_WHAT YOU HAVE TO DO_
If a line in the entries includes "在本文中", show that line.

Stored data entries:
- - - -

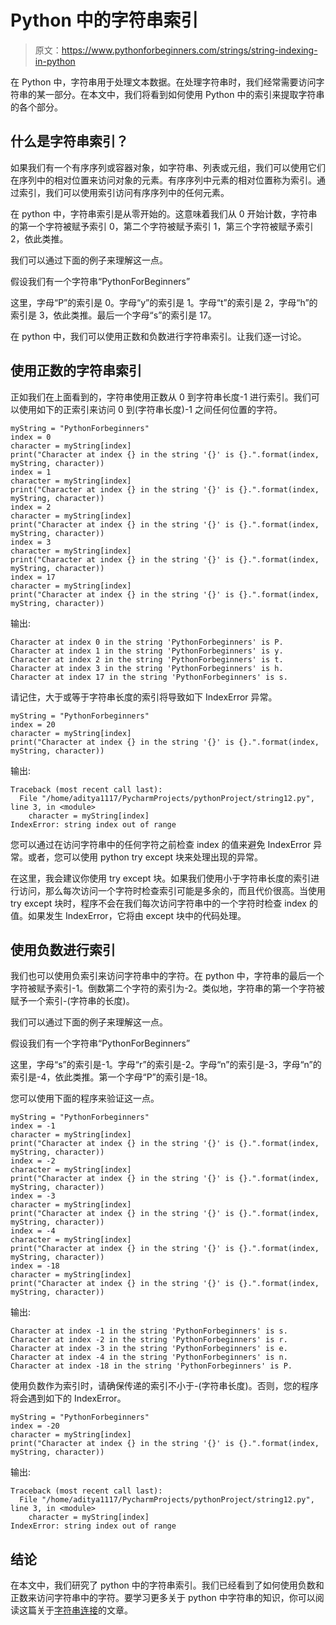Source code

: # Python 中的字符串索引

> 原文：<https://www.pythonforbeginners.com/strings/string-indexing-in-python>

在 Python 中，字符串用于处理文本数据。在处理字符串时，我们经常需要访问字符串的某一部分。在本文中，我们将看到如何使用 Python 中的索引来提取字符串的各个部分。

## 什么是字符串索引？

如果我们有一个有序序列或容器对象，如字符串、列表或元组，我们可以使用它们在序列中的相对位置来访问对象的元素。有序序列中元素的相对位置称为索引。通过索引，我们可以使用索引访问有序序列中的任何元素。

在 python 中，字符串索引是从零开始的。这意味着我们从 0 开始计数，字符串的第一个字符被赋予索引 0，第二个字符被赋予索引 1，第三个字符被赋予索引 2，依此类推。

我们可以通过下面的例子来理解这一点。

假设我们有一个字符串“PythonForBeginners”

这里，字母“P”的索引是 0。字母“y”的索引是 1。字母“t”的索引是 2，字母“h”的索引是 3，依此类推。最后一个字母“s”的索引是 17。

在 python 中，我们可以使用正数和负数进行字符串索引。让我们逐一讨论。

## 使用正数的字符串索引

正如我们在上面看到的，字符串使用正数从 0 到字符串长度-1 进行索引。我们可以使用如下的正索引来访问 0 到(字符串长度)-1 之间任何位置的字符。

```
myString = "PythonForbeginners"
index = 0
character = myString[index]
print("Character at index {} in the string '{}' is {}.".format(index, myString, character))
index = 1
character = myString[index]
print("Character at index {} in the string '{}' is {}.".format(index, myString, character))
index = 2
character = myString[index]
print("Character at index {} in the string '{}' is {}.".format(index, myString, character))
index = 3
character = myString[index]
print("Character at index {} in the string '{}' is {}.".format(index, myString, character))
index = 17
character = myString[index]
print("Character at index {} in the string '{}' is {}.".format(index, myString, character))
```

输出:

```
Character at index 0 in the string 'PythonForbeginners' is P.
Character at index 1 in the string 'PythonForbeginners' is y.
Character at index 2 in the string 'PythonForbeginners' is t.
Character at index 3 in the string 'PythonForbeginners' is h.
Character at index 17 in the string 'PythonForbeginners' is s.
```

请记住，大于或等于字符串长度的索引将导致如下 IndexError 异常。

```
myString = "PythonForbeginners"
index = 20
character = myString[index]
print("Character at index {} in the string '{}' is {}.".format(index, myString, character)) 
```

输出:

```
Traceback (most recent call last):
  File "/home/aditya1117/PycharmProjects/pythonProject/string12.py", line 3, in <module>
    character = myString[index]
IndexError: string index out of range
```

您可以通过在访问字符串中的任何字符之前检查 index 的值来避免 IndexError 异常。或者，您可以使用 python try except 块来处理出现的异常。

在这里，我会建议你使用 try except 块。如果我们使用小于字符串长度的索引进行访问，那么每次访问一个字符时检查索引可能是多余的，而且代价很高。当使用 try except 块时，程序不会在我们每次访问字符串中的一个字符时检查 index 的值。如果发生 IndexError，它将由 except 块中的代码处理。

## 使用负数进行索引

我们也可以使用负索引来访问字符串中的字符。在 python 中，字符串的最后一个字符被赋予索引-1。倒数第二个字符的索引为-2。类似地，字符串的第一个字符被赋予一个索引-(字符串的长度)。

我们可以通过下面的例子来理解这一点。

假设我们有一个字符串“PythonForBeginners”

这里，字母“s”的索引是-1。字母“r”的索引是-2。字母“n”的索引是-3，字母“n”的索引是-4，依此类推。第一个字母“P”的索引是-18。

您可以使用下面的程序来验证这一点。

```
myString = "PythonForbeginners"
index = -1
character = myString[index]
print("Character at index {} in the string '{}' is {}.".format(index, myString, character))
index = -2
character = myString[index]
print("Character at index {} in the string '{}' is {}.".format(index, myString, character))
index = -3
character = myString[index]
print("Character at index {} in the string '{}' is {}.".format(index, myString, character))
index = -4
character = myString[index]
print("Character at index {} in the string '{}' is {}.".format(index, myString, character))
index = -18
character = myString[index]
print("Character at index {} in the string '{}' is {}.".format(index, myString, character)) 
```

输出:

```
Character at index -1 in the string 'PythonForbeginners' is s.
Character at index -2 in the string 'PythonForbeginners' is r.
Character at index -3 in the string 'PythonForbeginners' is e.
Character at index -4 in the string 'PythonForbeginners' is n.
Character at index -18 in the string 'PythonForbeginners' is P.
```

使用负数作为索引时，请确保传递的索引不小于-(字符串长度)。否则，您的程序将会遇到如下的 IndexError。

```
myString = "PythonForbeginners"
index = -20
character = myString[index]
print("Character at index {} in the string '{}' is {}.".format(index, myString, character)) 
```

输出:

```
Traceback (most recent call last):
  File "/home/aditya1117/PycharmProjects/pythonProject/string12.py", line 3, in <module>
    character = myString[index]
IndexError: string index out of range
```

## 结论

在本文中，我们研究了 python 中的字符串索引。我们已经看到了如何使用负数和正数来访问字符串中的字符。要学习更多关于 python 中字符串的知识，你可以阅读这篇关于[字符串连接](https://www.pythonforbeginners.com/concatenation/string-concatenation-and-formatting-in-python)的文章。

- - - -

_SOLVED EXERCISE_
在 Python 中，字符串用于处理文本数据。在处理字符串时，我们经常需要访问字符串的某一部分。在本文中，我们将看到如何使用 Python 中的索引来提取字符串的各个部分。
在本文中，我们研究了 python 中的字符串索引。我们已经看到了如何使用负数和正数来访问字符串中的字符。要学习更多关于 python 中字符串的知识，你可以阅读这篇关于[字符串连接](https://www.pythonforbeginners.com/concatenation/string-concatenation-and-formatting-in-python)的文章。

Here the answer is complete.